__Task details__
Determine the number of lines below that contain "name". Write nothing but that number.

BEGIN Data provided

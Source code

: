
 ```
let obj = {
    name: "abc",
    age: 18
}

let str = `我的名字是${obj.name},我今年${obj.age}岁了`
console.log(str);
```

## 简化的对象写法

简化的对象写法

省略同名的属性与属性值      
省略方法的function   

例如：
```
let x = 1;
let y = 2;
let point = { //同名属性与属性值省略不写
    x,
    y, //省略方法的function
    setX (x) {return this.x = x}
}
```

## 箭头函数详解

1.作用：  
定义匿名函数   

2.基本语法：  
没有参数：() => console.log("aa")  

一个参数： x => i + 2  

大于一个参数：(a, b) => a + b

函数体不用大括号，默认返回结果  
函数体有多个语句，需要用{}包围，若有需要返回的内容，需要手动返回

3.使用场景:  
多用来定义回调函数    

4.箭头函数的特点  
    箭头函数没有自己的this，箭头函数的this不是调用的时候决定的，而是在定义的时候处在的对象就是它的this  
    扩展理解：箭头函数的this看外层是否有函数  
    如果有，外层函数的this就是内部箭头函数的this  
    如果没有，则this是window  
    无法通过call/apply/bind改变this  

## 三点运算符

END Data provided

__Your response__
2